Putsch? Aber nein

Burundis Verteidigungsminister rettet Staatschef Buyoya vor einem Putschversuch – und stärkt vor allem sich selbst

BERLIN taz ■ Hat die Armee im ostafrikanischen Burundi am Mittwochabend nun geputscht oder nicht? Offiziell heißt die Antwort: Nein. „Die Aufständischen haben sich ergeben, der Offizier (der sie anführte, d. Red) wurde überwältigt, und zurzeit sind die burundischen Streitkräfte Herr der Lage“, sagte Verteidigungsminister Cyrille Ndayirukiye gestern um vier Uhr morgens.
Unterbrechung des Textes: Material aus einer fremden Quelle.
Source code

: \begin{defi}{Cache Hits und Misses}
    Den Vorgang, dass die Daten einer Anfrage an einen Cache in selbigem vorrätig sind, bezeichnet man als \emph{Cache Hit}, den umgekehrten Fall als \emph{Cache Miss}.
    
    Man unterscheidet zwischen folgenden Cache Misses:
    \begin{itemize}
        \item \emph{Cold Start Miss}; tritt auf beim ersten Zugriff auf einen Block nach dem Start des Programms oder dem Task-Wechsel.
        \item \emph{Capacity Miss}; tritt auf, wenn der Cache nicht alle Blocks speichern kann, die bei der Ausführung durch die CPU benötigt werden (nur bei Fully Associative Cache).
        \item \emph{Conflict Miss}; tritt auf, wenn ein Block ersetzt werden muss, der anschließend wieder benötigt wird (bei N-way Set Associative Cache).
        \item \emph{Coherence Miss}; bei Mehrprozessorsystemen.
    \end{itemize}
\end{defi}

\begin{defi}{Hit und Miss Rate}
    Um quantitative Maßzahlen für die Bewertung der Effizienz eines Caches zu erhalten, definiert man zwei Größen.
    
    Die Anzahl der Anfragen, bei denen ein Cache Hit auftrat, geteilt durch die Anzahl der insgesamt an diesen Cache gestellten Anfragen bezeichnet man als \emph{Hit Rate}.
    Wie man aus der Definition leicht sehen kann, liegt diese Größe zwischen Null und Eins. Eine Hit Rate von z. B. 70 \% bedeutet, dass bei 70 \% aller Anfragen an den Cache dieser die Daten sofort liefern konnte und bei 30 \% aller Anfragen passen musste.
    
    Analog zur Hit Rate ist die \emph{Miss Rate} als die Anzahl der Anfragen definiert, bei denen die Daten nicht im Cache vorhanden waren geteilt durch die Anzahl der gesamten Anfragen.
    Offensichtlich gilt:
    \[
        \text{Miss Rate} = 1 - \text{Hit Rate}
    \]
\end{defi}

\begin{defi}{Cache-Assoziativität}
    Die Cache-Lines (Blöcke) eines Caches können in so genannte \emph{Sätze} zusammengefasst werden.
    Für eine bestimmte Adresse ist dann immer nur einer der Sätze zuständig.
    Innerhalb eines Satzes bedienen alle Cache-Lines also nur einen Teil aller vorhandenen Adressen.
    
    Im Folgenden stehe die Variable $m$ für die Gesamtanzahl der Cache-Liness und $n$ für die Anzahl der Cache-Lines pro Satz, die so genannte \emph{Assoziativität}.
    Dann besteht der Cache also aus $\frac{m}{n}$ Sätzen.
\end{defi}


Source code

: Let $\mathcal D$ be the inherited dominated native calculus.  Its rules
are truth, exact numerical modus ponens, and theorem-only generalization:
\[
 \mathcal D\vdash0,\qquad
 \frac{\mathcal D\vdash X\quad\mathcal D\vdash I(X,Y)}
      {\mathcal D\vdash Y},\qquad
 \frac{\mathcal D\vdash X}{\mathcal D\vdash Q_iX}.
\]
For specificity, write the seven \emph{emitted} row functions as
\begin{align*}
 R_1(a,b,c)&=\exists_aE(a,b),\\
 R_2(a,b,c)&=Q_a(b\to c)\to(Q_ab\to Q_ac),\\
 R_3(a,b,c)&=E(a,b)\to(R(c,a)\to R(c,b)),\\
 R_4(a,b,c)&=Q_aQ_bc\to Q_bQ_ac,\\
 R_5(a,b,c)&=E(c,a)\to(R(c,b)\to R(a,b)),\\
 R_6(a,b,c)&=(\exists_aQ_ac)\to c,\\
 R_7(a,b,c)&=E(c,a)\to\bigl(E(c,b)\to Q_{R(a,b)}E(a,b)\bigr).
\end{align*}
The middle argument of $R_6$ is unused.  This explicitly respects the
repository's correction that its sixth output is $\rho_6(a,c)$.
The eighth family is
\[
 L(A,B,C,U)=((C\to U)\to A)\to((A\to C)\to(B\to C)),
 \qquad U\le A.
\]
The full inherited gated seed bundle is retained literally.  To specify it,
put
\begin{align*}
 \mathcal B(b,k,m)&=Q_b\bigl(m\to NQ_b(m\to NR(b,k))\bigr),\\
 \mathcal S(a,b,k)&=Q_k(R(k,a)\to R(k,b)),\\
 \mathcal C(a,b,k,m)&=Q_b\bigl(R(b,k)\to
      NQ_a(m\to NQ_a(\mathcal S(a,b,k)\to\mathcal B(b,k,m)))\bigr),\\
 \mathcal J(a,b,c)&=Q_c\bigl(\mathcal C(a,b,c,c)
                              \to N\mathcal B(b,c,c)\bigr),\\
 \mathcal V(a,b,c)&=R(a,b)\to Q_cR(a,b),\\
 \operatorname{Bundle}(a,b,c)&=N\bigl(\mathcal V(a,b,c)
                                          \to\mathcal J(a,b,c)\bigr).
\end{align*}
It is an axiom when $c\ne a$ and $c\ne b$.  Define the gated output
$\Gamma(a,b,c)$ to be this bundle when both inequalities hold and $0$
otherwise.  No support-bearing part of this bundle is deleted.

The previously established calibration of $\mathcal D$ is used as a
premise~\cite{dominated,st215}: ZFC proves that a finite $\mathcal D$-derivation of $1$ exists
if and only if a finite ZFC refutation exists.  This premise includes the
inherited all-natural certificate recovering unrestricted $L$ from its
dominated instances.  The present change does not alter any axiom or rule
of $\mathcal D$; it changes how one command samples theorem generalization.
Es habe weder Tote noch Verletzte gegeben.

Am Nachmittag hatte der völlig unbekannte Armeeleutnant Ndakarutimana, dessen Vorname verschiedentlich als Pasteur oder Gaston gemeldet wird, in der Kaserne Gakumbu am Flughafen der burundischen Hauptstadt Bujumbura seine Kompanie aus 30 bis 40 Soldaten auf einen Lastwagen gesetzt und war damit zum Staatsrundfunk gefahren. Dort besetzte er einen Teil des Gebäudes, setzte sich vor ein Mikrofon und verkündete der Nation: „Die Regierung ist vorbei.“ Präsident, Kabinett und Parlament seien „suspendiert“. Dann wurde die Übertragung unterbrochen. Wenige Stunden später ging Verteidigungsminister Ndayirukiye in den Präsidentenpalast – Präsident Buyoya befindet sich seit Dienstag in Gabun zwecks Friedensverhandlungen – und erklärte verschiedenen Privatsendern, die Lage sei „immer mehr unter Kontrolle“. Er schickte Soldaten zum Rundfunkgebäude, die in Verhandlungen die Putschisten zum Aufgeben überredeten.

Das war alles sehr merkwürdig. So war die übliche bewaffnete Wachmannschaft vor dem Staatsrundfunk gerade nicht da, als die Putschisten ankamen, und die Besatzung der drei gepanzerten Fahrzeuge vor dem Gebäude ließ Ndakarutimanas Truppe unbehelligt hinein. Sie durfte dann auch unbehelligt wieder heraus, um festgenommen zu werden, und leistete gegen den Zusammenbruch ihres Putsches nicht den geringsten Widerstand. Das einzige konkrete Ergebnis der ganzen Aktion war, dass am Schluss der Verteidigungsminister im Präsidentenpalast saß. Nun fragen sich viele, ob er das Ganze nicht selber inszeniert hat, um seine eigene Macht auszubauen.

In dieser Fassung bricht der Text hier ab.